"Agnus Dei" in Cinemas in Finland

Niewinne (Agnus Dei/Les innocentes), a film directed by Anne Fontaine and co-financed by the Polish Film Institute, will be released theatrically in Finland on January 20, 2017.

Agnues Dei: Finnish Premiere

On January 20, 2017 Niewinne (Agnus Dei/Les innocentes) by Anne Fontaine will be released theatrically in Finland. The film’s title is Vattomat and distribution is handled by Cinema Mondo.  

Distribution in Several Territories

Anne Fontaine’s latest feature, co-financed by the Polish Film Institute, has been released in Belgium, Portugal, the Netherlands, Spain, Norway, the US and France. The French release alone brought over 720,000 admissions.

On March 11, 2016 the film was released theatrically in Poland. Distribution is handled by Kino Świat.
The film is popular with international distributors; to date, it has sold to Canada, Japan, Brazil, Mexico, Italy, Denmark, Sweden, Greece, Switzerland, Colombia, and the United Kingdom.

Niewinne (Agnus Dei / Les innocentes)

Niewinne (Agnus Dei / Les innocentes) is set in Poland in winter 1945. Mathilde Beaulieu (Lou de Lâage) is a young intern at the French Red Cross, working to find, cure, and repatriate French survivors of Nazi labour camps. One day a Polish nun arrives at the hospital. In broken French, she begs Mathilde to accompany her to the convent.

Cast

Niewinne (Agnus Dei / Les innocentes). Photo by Anna Włoch, Aeroplan Film

The film stars Lou de Lâage (Respire, Jappeloup – nominated for a Cesar award as Most Promising Actress), Vincent Macaigne (Eden) and Polish actresses Agata Kulesza (Ida), Agata Buzek (Rewers/The Reverse) and Joanna Kulig (Sponsoring/Elles, Ida).

International Co-Production Supported by the Polish Film Institute

The film was produced by Eric and Nicolas Altmayer of Mandarin Cinema (Bertrand Bonello’s Saint Laurent) amd by Philippe Carcassonne, and co-produced by Eliza Oczkowska and Klaudia Śmieja of Aeroplan Film (Poland), Mars Films, Canal+ Frane, nc+ Polska, France 2 Cinema and Scope Picture (Belgium), and supported by Film Commission Poland. Lensed by Caroline Champetier, the film was filmed entirely in Poland. Polish artists were also responsible for the film’s visual side, with Joanna Macha as production designer and Katarzyna Lewińska as costume designer. The film was co-financed by the Polish Film Institute.

Reviews

Niewinne (Agnus Dei/Les innocentes) has received acclaim in Polish and international film press.
“Shot in a deliberately drab, muted palette perfectly suited to the convent’s plain-looking environs, Agnus Dei in some way recalls Of Gods and Men (2010), Xavier Beauvois’ magisterial tragedy about Trappist monks coming under siege from Muslim fundamentalists in Algeria,” writes Justin Chang for Variety magazine.

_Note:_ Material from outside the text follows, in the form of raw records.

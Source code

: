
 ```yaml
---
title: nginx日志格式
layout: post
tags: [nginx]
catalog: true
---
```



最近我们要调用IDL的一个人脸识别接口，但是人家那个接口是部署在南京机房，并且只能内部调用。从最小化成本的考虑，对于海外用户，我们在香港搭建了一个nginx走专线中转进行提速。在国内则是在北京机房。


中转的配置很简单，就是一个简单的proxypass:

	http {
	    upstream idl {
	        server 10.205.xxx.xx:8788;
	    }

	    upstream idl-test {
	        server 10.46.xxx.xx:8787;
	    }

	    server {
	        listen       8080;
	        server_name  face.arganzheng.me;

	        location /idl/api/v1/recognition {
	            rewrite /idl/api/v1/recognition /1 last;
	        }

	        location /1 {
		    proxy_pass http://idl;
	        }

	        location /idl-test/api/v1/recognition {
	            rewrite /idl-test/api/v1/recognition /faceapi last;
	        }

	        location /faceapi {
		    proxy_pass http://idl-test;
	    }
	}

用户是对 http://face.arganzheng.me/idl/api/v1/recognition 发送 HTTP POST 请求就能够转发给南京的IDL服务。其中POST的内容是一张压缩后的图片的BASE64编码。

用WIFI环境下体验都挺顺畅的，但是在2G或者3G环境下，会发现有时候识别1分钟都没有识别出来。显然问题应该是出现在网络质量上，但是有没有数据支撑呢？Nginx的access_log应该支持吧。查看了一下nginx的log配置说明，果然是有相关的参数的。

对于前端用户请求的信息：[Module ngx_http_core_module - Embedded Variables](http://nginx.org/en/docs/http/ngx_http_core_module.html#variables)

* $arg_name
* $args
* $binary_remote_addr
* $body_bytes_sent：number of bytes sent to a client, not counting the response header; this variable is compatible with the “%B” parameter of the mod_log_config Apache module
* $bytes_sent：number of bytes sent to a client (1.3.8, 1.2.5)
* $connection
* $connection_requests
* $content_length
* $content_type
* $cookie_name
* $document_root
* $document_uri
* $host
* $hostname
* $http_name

“Fontaine sketches a subtle portrait of the nuns. Some of them are vivacious young women who consider the convent a temporary shelter (Joanna Kulig’s bold performane as Irena). […] In Agnus Dei, what’s at stake is not only the past. It is also a film about the traumatic experiences that poison people with distrust. It’s a film about the dangerous fear of corporeality, rooted much deeper than orthodox Catholic dogmatism. It is also a film about fanaticism. In the world of Agata Kulesza’s complex character of Mother Superior, the solitary struggle between compassion and haughtiness ensues; a struggle between striving for the ‘lesser evil’ and crime,” writes Gazeta Wyborcza’s Paweł T. Felis.